▸ What the task asks:
From the entries that follow, extract each line holding the string "Real".
[Information Boundary: Start]
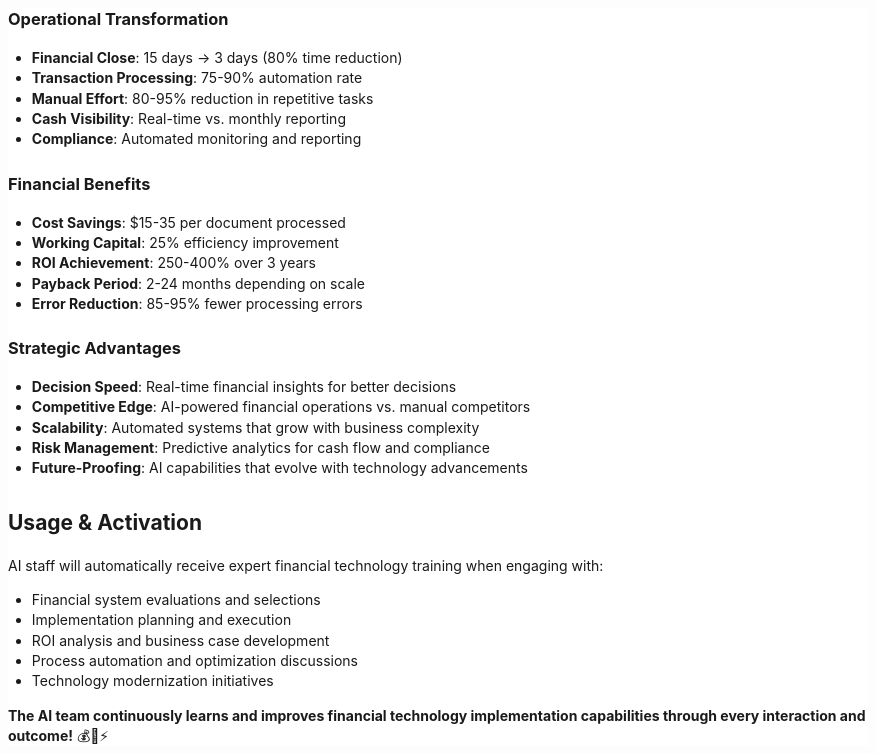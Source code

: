 ### Operational Transformation

- **Financial Close**: 15 days → 3 days (80% time reduction)
- **Transaction Processing**: 75-90% automation rate
- **Manual Effort**: 80-95% reduction in repetitive tasks
- **Cash Visibility**: Real-time vs. monthly reporting
- **Compliance**: Automated monitoring and reporting

### Financial Benefits

- **Cost Savings**: $15-35 per document processed
- **Working Capital**: 25% efficiency improvement
- **ROI Achievement**: 250-400% over 3 years
- **Payback Period**: 2-24 months depending on scale
- **Error Reduction**: 85-95% fewer processing errors

### Strategic Advantages

- **Decision Speed**: Real-time financial insights for better decisions
- **Competitive Edge**: AI-powered financial operations vs. manual competitors
- **Scalability**: Automated systems that grow with business complexity
- **Risk Management**: Predictive analytics for cash flow and compliance
- **Future-Proofing**: AI capabilities that evolve with technology advancements

## Usage & Activation

AI staff will automatically receive expert financial technology training when engaging with:

- Financial system evaluations and selections
- Implementation planning and execution
- ROI analysis and business case development
- Process automation and optimization discussions
- Technology modernization initiatives

**The AI team continuously learns and improves financial technology implementation capabilities
through every interaction and outcome!** 💰🤖⚡

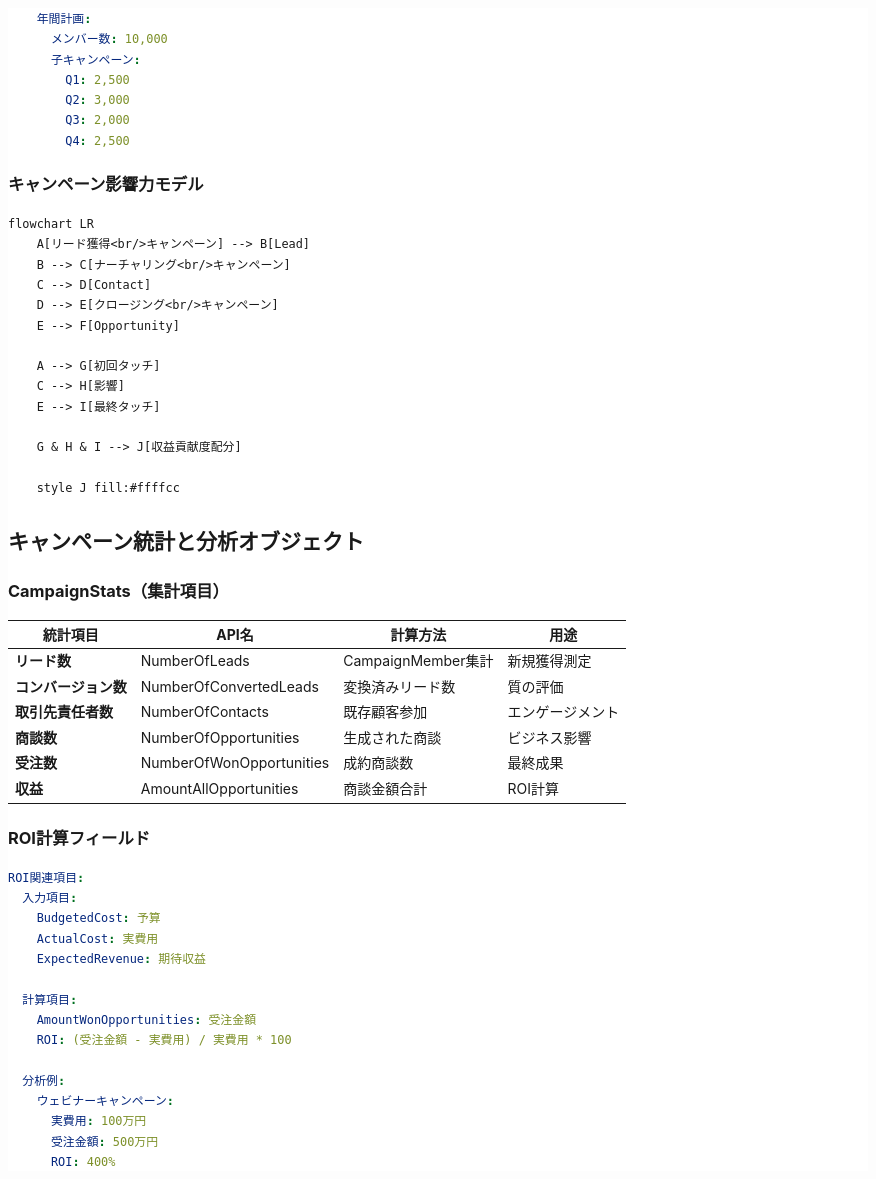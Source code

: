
 ```yaml
    年間計画:
      メンバー数: 10,000
      子キャンペーン:
        Q1: 2,500
        Q2: 3,000
        Q3: 2,000
        Q4: 2,500
```

### キャンペーン影響力モデル

```mermaid
flowchart LR
    A[リード獲得<br/>キャンペーン] --> B[Lead]
    B --> C[ナーチャリング<br/>キャンペーン]
    C --> D[Contact]
    D --> E[クロージング<br/>キャンペーン]
    E --> F[Opportunity]
    
    A --> G[初回タッチ]
    C --> H[影響]
    E --> I[最終タッチ]
    
    G & H & I --> J[収益貢献度配分]
    
    style J fill:#ffffcc
```

## キャンペーン統計と分析オブジェクト

### CampaignStats（集計項目）

| 統計項目 | API名 | 計算方法 | 用途 |
|----------|-------|----------|------|
| **リード数** | NumberOfLeads | CampaignMember集計 | 新規獲得測定 |
| **コンバージョン数** | NumberOfConvertedLeads | 変換済みリード数 | 質の評価 |
| **取引先責任者数** | NumberOfContacts | 既存顧客参加 | エンゲージメント |
| **商談数** | NumberOfOpportunities | 生成された商談 | ビジネス影響 |
| **受注数** | NumberOfWonOpportunities | 成約商談数 | 最終成果 |
| **収益** | AmountAllOpportunities | 商談金額合計 | ROI計算 |

### ROI計算フィールド

```yaml
ROI関連項目:
  入力項目:
    BudgetedCost: 予算
    ActualCost: 実費用
    ExpectedRevenue: 期待収益
    
  計算項目:
    AmountWonOpportunities: 受注金額
    ROI: (受注金額 - 実費用) / 実費用 * 100
    
  分析例:
    ウェビナーキャンペーン:
      実費用: 100万円
      受注金額: 500万円
      ROI: 400%
```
[Information Boundary: End]
▸ The completed task:
- **Cash Visibility**: Real-time vs. monthly reporting
- **Decision Speed**: Real-time financial insights for better decisions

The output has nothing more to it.